What to produce ▸
Filter these entries, keeping only lines that hold the word "library".
:: Source data
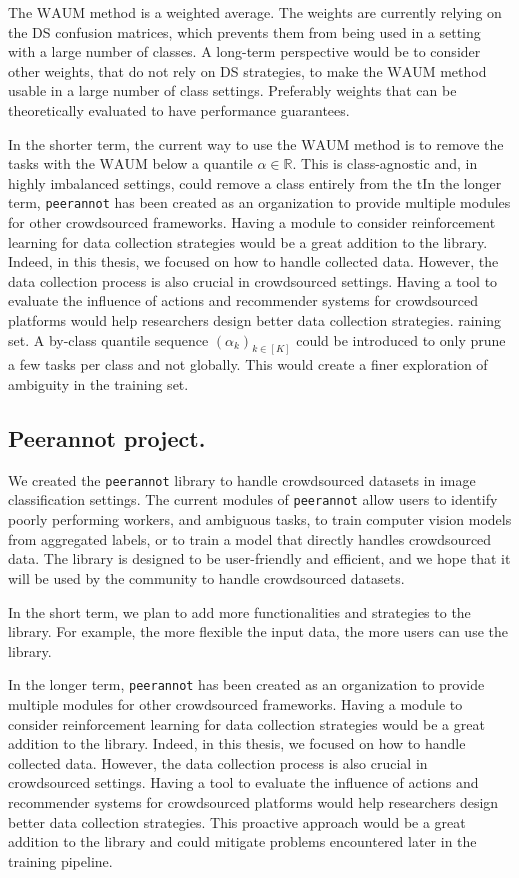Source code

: The $\mathrm{WAUM}$ method is a weighted average.
The weights are currently relying on the DS confusion matrices, which prevents them from being used in a setting with a large number of classes.
A long-term perspective would be to consider other weights, that do not rely on DS strategies, to make the $\mathrm{WAUM}$ method usable in a large number of class settings.
Preferably weights that can be theoretically evaluated to have performance guarantees.

In the shorter term, the current way to use the $\mathrm{WAUM}$ method is to remove the tasks with the $\mathrm{WAUM}$ below a quantile $\alpha\in\mathbb{R}$.
This is class-agnostic and, in highly imbalanced settings, could remove a class entirely from the tIn the longer term, \texttt{peerannot} has been created as an organization to provide multiple modules for other crowdsourced frameworks.
Having a module to consider reinforcement learning for data collection strategies would be a great addition to the library.
Indeed, in this thesis, we focused on how to handle collected data.
However, the data collection process is also crucial in crowdsourced settings.
Having a tool to evaluate the influence of actions and recommender systems for crowdsourced platforms would help researchers design better data collection strategies.
raining set.
A by-class quantile sequence $(\alpha_k)_{k\in [K]}$ could be introduced to only prune a few tasks per class and not globally.
This would create a finer exploration of ambiguity in the training set.

\subsection{Peerannot project.}

We created the \texttt{peerannot} library to handle crowdsourced datasets in image classification settings.
The current modules of \texttt{peerannot} allow users to identify poorly performing workers, and ambiguous tasks, to train computer vision models from aggregated labels, or to train a model that directly handles crowdsourced data.
The library is designed to be user-friendly and efficient, and we hope that it will be used by the community to handle crowdsourced datasets.

In the short term, we plan to add more functionalities and strategies to the library.
For example, the more flexible the input data, the more users can use the library.

In the longer term, \texttt{peerannot} has been created as an organization to provide multiple modules for other crowdsourced frameworks.
Having a module to consider reinforcement learning for data collection strategies would be a great addition to the library.
Indeed, in this thesis, we focused on how to handle collected data.
However, the data collection process is also crucial in crowdsourced settings.
Having a tool to evaluate the influence of actions and recommender systems for crowdsourced platforms would help researchers design better data collection strategies.
This proactive approach would be a great addition to the library and could mitigate problems encountered later in the training pipeline.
::::
Result ▸
Having a module to consider reinforcement learning for data collection strategies would be a great addition to the library.
We created the \texttt{peerannot} library to handle crowdsourced datasets in image classification settings.
The library is designed to be user-friendly and efficient, and we hope that it will be used by the community to handle crowdsourced datasets.
In the short term, we plan to add more functionalities and strategies to the library.
For example, the more flexible the input data, the more users can use the library.
Having a module to consider reinforcement learning for data collection strategies would be a great addition to the library.
This proactive approach would be a great addition to the library and could mitigate problems encountered later in the training pipeline.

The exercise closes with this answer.